Speech Enhancement

13 minute read

“Extracting clear speech from the noise of the real world.”

1. Introduction

Speech Enhancement is the task of improving the quality and intelligibility of speech signals degraded by noise, reverberation, or other distortions.

Applications:

Voice Assistants: Improve ASR accuracy in noisy environments.
Hearing Aids: Help hearing-impaired users understand speech.
Video Conferencing: Remove background noise (Zoom, Teams).
Telecommunications: Improve call quality.
Forensics: Enhance speech in recordings.

2. Types of Degradation

2.1. Additive Noise

Model: $y(t) = x(t) + n(t)$

$x(t)$: Clean speech.
$n(t)$: Noise (fan, traffic, babble).
$y(t)$: Noisy speech.

Noise Types:

Stationary: Constant spectrum (fan, AC).
Non-Stationary: Changing spectrum (babble, music).

2.2. Reverberation

Model: $y(t) = x(t) * h(t)$

$h(t)$: Room impulse response (RIR).
Convolution spreads energy over time.

Effects:

Early Reflections: Slight echoes (helpful for perception).
Late Reverberation: Smearing, reduced intelligibility.

2.3. Clipping & Distortion

Cause: Microphone saturation, codec artifacts.

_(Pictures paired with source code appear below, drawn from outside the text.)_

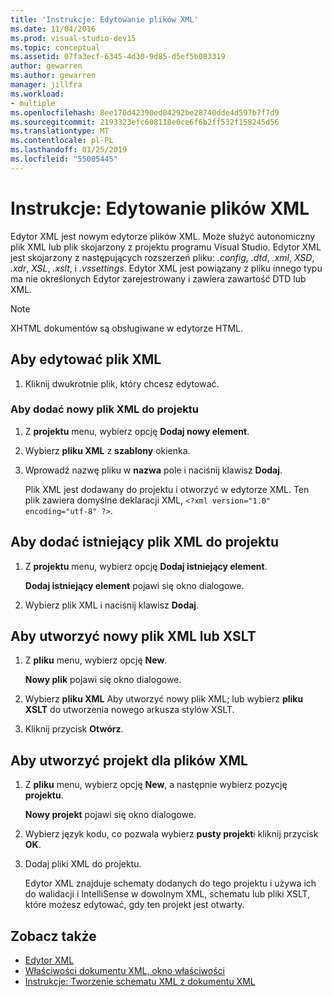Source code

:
 ```yaml
---
title: 'Instrukcje: Edytowanie plików XML'
ms.date: 11/04/2016
ms.prod: visual-studio-dev15
ms.topic: conceptual
ms.assetid: 07fa3ecf-6345-4d30-9d85-d5ef5b083319
author: gewarren
ms.author: gewarren
manager: jillfra
ms.workload:
- multiple
ms.openlocfilehash: 8ee170d42390ed04292be28740dde4d597b7f7d9
ms.sourcegitcommit: 2193323efc608118e0ce6f6b2ff532f158245d56
ms.translationtype: MT
ms.contentlocale: pl-PL
ms.lasthandoff: 01/25/2019
ms.locfileid: "55005445"
---
```

# <a name="how-to-edit-xml-files"></a>Instrukcje: Edytowanie plików XML

Edytor XML jest nowym edytorze plików XML. Może służyć autonomiczny plik XML lub plik skojarzony z projektu programu Visual Studio. Edytor XML jest skojarzony z następujących rozszerzeń pliku: *.config*, *.dtd*, *.xml*, *XSD*, *.xdr*, *XSL*, *.xslt*, i *.vssettings*. Edytor XML jest powiązany z pliku innego typu ma nie określonych Edytor zarejestrowany i zawiera zawartość DTD lub XML.

> [!NOTE]
> XHTML dokumentów są obsługiwane w edytorze HTML.

## <a name="to-edit-an-xml-file"></a>Aby edytować plik XML

1.  Kliknij dwukrotnie plik, który chcesz edytować.

### <a name="to-add-a-new-xml-file-to-a-project"></a>Aby dodać nowy plik XML do projektu

1.  Z **projektu** menu, wybierz opcję **Dodaj nowy element**.

2.  Wybierz **pliku XML** z **szablony** okienka.

3.  Wprowadź nazwę pliku w **nazwa** pole i naciśnij klawisz **Dodaj**.

     Plik XML jest dodawany do projektu i otworzyć w edytorze XML. Ten plik zawiera domyślne deklaracji XML, `<?xml version="1.0" encoding="utf-8" ?>`.

## <a name="to-add-an-existing-xml-file-to-a-project"></a>Aby dodać istniejący plik XML do projektu

1.  Z **projektu** menu, wybierz opcję **Dodaj istniejący element**.

     **Dodaj istniejący element** pojawi się okno dialogowe.

2.  Wybierz plik XML i naciśnij klawisz **Dodaj**.

## <a name="to-create-a-new-xml-or-xslt-file"></a>Aby utworzyć nowy plik XML lub XSLT

1.  Z **pliku** menu, wybierz opcję **New**.

     **Nowy plik** pojawi się okno dialogowe.

2.  Wybierz **pliku XML** Aby utworzyć nowy plik XML; lub wybierz **pliku XSLT** do utworzenia nowego arkusza stylów XSLT.

3.  Kliknij przycisk **Otwórz**.

## <a name="to-create-a-project-for-xml-files"></a>Aby utworzyć projekt dla plików XML

1.  Z **pliku** menu, wybierz opcję **New**, a następnie wybierz pozycję **projektu**.

     **Nowy projekt** pojawi się okno dialogowe.

2.  Wybierz język kodu, co pozwala wybierz **pusty projekt**i kliknij przycisk **OK**.

3.  Dodaj pliki XML do projektu.

     Edytor XML znajduje schematy dodanych do tego projektu i używa ich do walidacji i IntelliSense w dowolnym XML, schematu lub pliki XSLT, które możesz edytować, gdy ten projekt jest otwarty.

## <a name="see-also"></a>Zobacz także

- [Edytor XML](../xml-tools/xml-editor.md)
- [Właściwości dokumentu XML, okno właściwości](../xml-tools/xml-document-properties-properties-window.md)
- [Instrukcje: Tworzenie schematu XML z dokumentu XML](../xml-tools/how-to-create-an-xml-schema-from-an-xml-document.md)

Effect: Waveform is “cut off” at peaks.

3. Classic Signal Processing Approaches

3.1. Spectral Subtraction

Idea: Estimate noise spectrum, subtract from noisy spectrum.

Algorithm:

Estimate noise spectrum $\hat{N}(f)$ from silence regions.
Subtract: $\hat{X}(f) = Y(f) - \alpha \hat{N}(f)$.
Apply flooring to avoid negative values.

Problems:

Musical Noise: Residual tones from random noise estimation errors.
Non-Stationary Noise: Fails when noise changes rapidly.

3.2. Wiener Filtering

Idea: Optimal linear filter to minimize MSE between estimated and clean speech.

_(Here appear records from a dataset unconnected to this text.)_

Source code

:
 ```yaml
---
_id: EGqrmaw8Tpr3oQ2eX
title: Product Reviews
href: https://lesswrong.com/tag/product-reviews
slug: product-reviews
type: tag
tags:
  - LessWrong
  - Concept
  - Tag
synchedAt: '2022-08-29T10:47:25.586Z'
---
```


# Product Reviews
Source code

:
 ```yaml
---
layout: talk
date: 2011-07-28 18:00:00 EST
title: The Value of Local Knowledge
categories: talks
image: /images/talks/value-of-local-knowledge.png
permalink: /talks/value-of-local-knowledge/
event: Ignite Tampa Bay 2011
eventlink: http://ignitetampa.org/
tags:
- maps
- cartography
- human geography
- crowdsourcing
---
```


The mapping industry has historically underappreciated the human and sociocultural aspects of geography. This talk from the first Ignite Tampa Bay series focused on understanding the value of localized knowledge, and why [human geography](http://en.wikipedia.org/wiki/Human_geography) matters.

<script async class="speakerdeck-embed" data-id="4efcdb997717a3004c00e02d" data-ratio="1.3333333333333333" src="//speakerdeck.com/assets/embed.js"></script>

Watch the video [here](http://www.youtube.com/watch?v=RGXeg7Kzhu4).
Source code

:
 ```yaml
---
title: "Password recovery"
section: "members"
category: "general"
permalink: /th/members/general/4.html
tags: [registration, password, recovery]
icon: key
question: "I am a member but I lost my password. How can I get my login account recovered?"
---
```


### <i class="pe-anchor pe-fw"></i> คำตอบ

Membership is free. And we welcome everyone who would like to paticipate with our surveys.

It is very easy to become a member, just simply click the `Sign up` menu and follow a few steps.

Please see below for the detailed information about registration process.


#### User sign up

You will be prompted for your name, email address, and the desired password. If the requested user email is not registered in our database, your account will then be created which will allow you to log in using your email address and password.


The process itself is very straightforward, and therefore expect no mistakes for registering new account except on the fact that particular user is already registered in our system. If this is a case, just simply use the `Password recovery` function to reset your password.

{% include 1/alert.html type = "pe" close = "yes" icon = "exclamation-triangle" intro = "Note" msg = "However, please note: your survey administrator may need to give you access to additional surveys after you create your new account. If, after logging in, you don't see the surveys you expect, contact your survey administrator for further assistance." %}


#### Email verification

Formula: $H(f) = \frac{|X(f)|^2}{|X(f)|^2 + |N(f)|^2} = \frac{\text{SNR}(f)}{\text{SNR}(f) + 1}$

Interpretation:

High SNR: $H(f) \approx 1$ (pass signal).
Low SNR: $H(f) \approx 0$ (suppress).

3.3. Noise Estimation

VAD-Based:

Detect silence (Voice Activity Detection).
Update noise estimate during silence.

MMSE-Based:

Minimum Mean Square Error estimator.
Assumes noise is a random variable.

4. Deep Learning Approaches

4.1. Masking-Based Methods

Idea: Learn a mask $M(t, f)$ to apply to the noisy spectrogram.

\[\hat{X}(t, f) = M(t, f) \cdot Y(t, f)\]

Mask Types:

Ideal Binary Mask (IBM): $M = 1$ if SNR > threshold, else $M = 0$.
Ideal Ratio Mask (IRM): $M = \frac{ X ^2}{ X ^2 + N ^2}$.
Complex Ideal Ratio Mask (cIRM): Operates on complex STFT.

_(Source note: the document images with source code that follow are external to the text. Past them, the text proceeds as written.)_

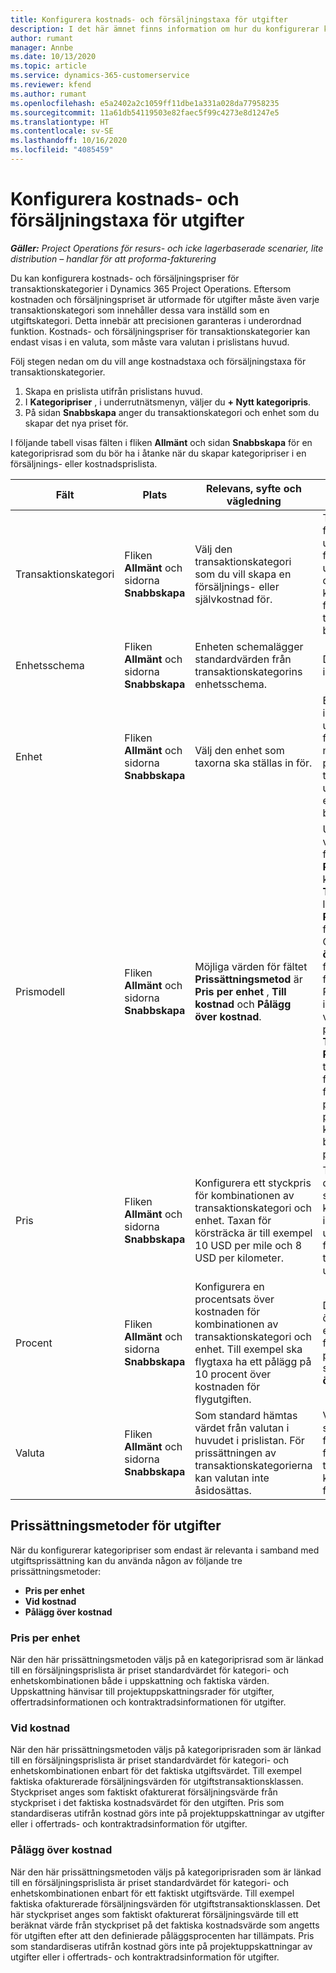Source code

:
 ```yaml
---
title: Konfigurera kostnads- och försäljningstaxa för utgifter
description: I det här ämnet finns information om hur du konfigurerar kostnads- och försäljningstaxor för transaktions- och utgiftskategorier.
author: rumant
manager: Annbe
ms.date: 10/13/2020
ms.topic: article
ms.service: dynamics-365-customerservice
ms.reviewer: kfend
ms.author: rumant
ms.openlocfilehash: e5a2402a2c1059ff11dbe1a331a028da77958235
ms.sourcegitcommit: 11a61db54119503e82faec5f99c4273e8d1247e5
ms.translationtype: HT
ms.contentlocale: sv-SE
ms.lasthandoff: 10/16/2020
ms.locfileid: "4085459"
---
```

# <a name="set-up-cost-and-sales-rates-for-expenses"></a>Konfigurera kostnads- och försäljningstaxa för utgifter

_**Gäller:** Project Operations för resurs- och icke lagerbaserade scenarier, lite distribution – handlar för att proforma-fakturering_

Du kan konfigurera kostnads- och försäljningspriser för transaktionskategorier i Dynamics 365 Project Operations. Eftersom kostnaden och försäljningspriset är utformade för utgifter måste även varje transaktionskategori som innehåller dessa vara inställd som en utgiftskategori. Detta innebär att precisionen garanteras i underordnad funktion. Kostnads- och försäljningspriser för transaktionskategorier kan endast visas i en valuta, som måste vara valutan i prislistans huvud.

Följ stegen nedan om du vill ange kostnadstaxa och försäljningstaxa för transaktionskategorier. 

1. Skapa en prislista utifrån prislistans huvud. 
2. I **Kategoripriser** , i underrutnätsmenyn, väljer du **+ Nytt kategoripris**. 
3. På sidan **Snabbskapa** anger du transaktionskategori och enhet som du skapar det nya priset för.

I följande tabell visas fälten i fliken **Allmänt** och sidan **Snabbskapa** för en kategoriprisrad som du bör ha i åtanke när du skapar kategoripriser i en försäljnings- eller kostnadsprislista.

| Fält | Plats | Relevans, syfte och vägledning | Inverkan nedströms |
| --- | --- | --- | --- |
| Transaktionskategori | Fliken **Allmänt** och sidorna **Snabbskapa** | Välj den transaktionskategori som du vill skapa en försäljnings- eller självkostnad för. | Transaktionskategorin för inkommande uppskattade eller faktiska värden för utgifter matchas mot den här raden så att kostnads- eller försäljningstaxan för transaktionskategorin blir standard. |
| Enhetsschema | Fliken **Allmänt** och sidorna **Snabbskapa** | Enheten schemalägger standardvärden från transaktionskategorins enhetsschema. | Det här fältet har ingen inverkan nedströms. |
| Enhet | Fliken **Allmänt** och sidorna **Snabbskapa** | Välj den enhet som taxorna ska ställas in för. | Enheten för inkommande uppskattade eller den faktiska värden matchas mot enheten på denna rad så att taxan i utgiftsuppskattningen eller det faktiska värdet blir standard. |
| Prismodell | Fliken **Allmänt** och sidorna **Snabbskapa** | Möjliga värden för fältet **Prissättningsmetod** är **Pris per enhet** , **Till kostnad** och **Pålägg över kostnad**. | Under prisinställning väljer du **Pris per enhet** för att låsa fältet **Procentsats** på kategoriprisraden. Om **Till kostnad** har valts låses fälten **Pris** och **Procentsats** på försäljningsprislistan. Om du väljer **Pålägg över kostnad** låser du fältet **Pris** i försäljningsprislistan. På en rad för inkommande faktiskt värde leder prissättningsmetoderna **Till kostnad** eller **Pålägg över kostnad** till att motsvarande rad för ofakturerad försäljning tilldelas ett pris som är lika med priset i det faktiska kostnadsvärdet eller beräknas som ett pålägg över priset. |
| Pris | Fliken **Allmänt** och sidorna **Snabbskapa** | Konfigurera ett styckpris för kombinationen av transaktionskategori och enhet. Taxan för körsträcka är till exempel 10 USD per mile och 8 USD per kilometer. | Taxan för körsträcka är den taxa som använder styckpriset eller kostnaden på raden för inkommande uppskattade eller faktiska värden för en transaktionsklass för utgifter.|
| Procent | Fliken **Allmänt** och sidorna **Snabbskapa** | Konfigurera en procentsats över kostnaden för kombinationen av transaktionskategori och enhet. Till exempel ska flygtaxa ha ett pålägg på 10 procent över kostnaden för flygutgiften. | Denna procentsats över kostnaden gäller endast för en försäljningsprislista när prissättningsmetoden som valts är **Pålägg över kostnad**. |
| Valuta | Fliken **Allmänt** och sidorna **Snabbskapa** | Som standard hämtas värdet från valutan i huvudet i prislistan. För prissättningen av transaktionskategorierna kan valutan inte åsidosättas. | Valutan använder styckpriset på raden för inkommande faktiska värden för transaktionsklassen för kostnad och försäljning. |

## <a name="pricing-methods-for-expenses"></a>Prissättningsmetoder för utgifter

När du konfigurerar kategoripriser som endast är relevanta i samband med utgiftsprissättning kan du använda någon av följande tre prissättningsmetoder:

- **Pris per enhet**
- **Vid kostnad**
- **Pålägg över kostnad**

### <a name="price-per-unit"></a>Pris per enhet
När den här prissättningsmetoden väljs på en kategoriprisrad som är länkad till en försäljningsprislista är priset standardvärdet för kategori- och enhetskombinationen både i uppskattning och faktiska värden. Uppskattning hänvisar till projektuppskattningsrader för utgifter, offertradsinformationen och kontraktradsinformationen för utgifter.

### <a name="at-cost"></a>Vid kostnad
När den här prissättningsmetoden väljs på kategoriprisraden som är länkad till en försäljningsprislista är priset standardvärdet för kategori- och enhetskombinationen enbart för det faktiska utgiftsvärdet. Till exempel faktiska ofakturerade försäljningsvärden för utgiftstransaktionsklassen. Styckpriset anges som faktiskt ofakturerat försäljningsvärde från styckpriset i det faktiska kostnadsvärdet för den utgiften. Pris som standardiseras utifrån kostnad görs inte på projektuppskattningar av utgifter eller i offertrads- och kontraktradsinformation för utgifter.

### <a name="markup-over-cost"></a>Pålägg över kostnad
När den här prissättningsmetoden väljs på kategoriprisraden som är länkad till en försäljningsprislista är priset standardvärdet för kategori- och enhetskombinationen enbart för ett faktiskt utgiftsvärde. Till exempel faktiska ofakturerade försäljningsvärden för utgiftstransaktionsklassen. Det här styckpriset anges som faktiskt ofakturerat försäljningsvärde till ett beräknat värde från styckpriset på det faktiska kostnadsvärde som angetts för utgiften efter att den definierade påläggsprocenten har tillämpats. Pris som standardiseras utifrån kostnad görs inte på projektuppskattningar av utgifter eller i offertrads- och kontraktradsinformation för utgifter.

4.2. Mapping-Based Methods

Idea: Directly map noisy spectrogram to clean spectrogram.

\[\hat{X}(t, f) = f_\theta(Y(t, f))\]

Model: CNN, LSTM, or U-Net.

4.3. Waveform-Based Methods

Idea: Process raw waveform directly (no STFT).

Models:

WaveNet: Dilated convolutions.
Conv-TasNet: Learned encoder-decoder.
DEMUCS: U-Net on waveform.

Pros: No phase estimation needed. Cons: Computationally expensive.

5. Architectures for Speech Enhancement

5.1. U-Net

Architecture:

Encoder: Downsampling convolutions.
Decoder: Upsampling convolutions.
Skip Connections: Connect encoder to decoder.

Input: Noisy spectrogram (magnitude). Output: Enhanced spectrogram (or mask).

class UNet(nn.Module):
    def __init__(self):
        super().__init__()
        # Encoder
        self.enc1 = self.conv_block(1, 64)
        self.enc2 = self.conv_block(64, 128)
        self.enc3 = self.conv_block(128, 256)
        
        # Decoder
        self.dec3 = self.upconv_block(256, 128)
        self.dec2 = self.upconv_block(256, 64)  # 256 because of skip connection
        self.dec1 = self.upconv_block(128, 1)
    
    def forward(self, x):
        e1 = self.enc1(x)
        e2 = self.enc2(F.max_pool2d(e1, 2))
        e3 = self.enc3(F.max_pool2d(e2, 2))
        
        d3 = self.dec3(e3)
        d2 = self.dec2(torch.cat([d3, e2], dim=1))
        d1 = self.dec1(torch.cat([d2, e1], dim=1))
        
        return d1

5.2. Conv-TasNet

Architecture (Time-domain):

Encoder: 1D convolution to learned representation.
Separator: Temporal Convolutional Network (TCN) to estimate mask.
Decoder: Transposed convolution to reconstruct waveform.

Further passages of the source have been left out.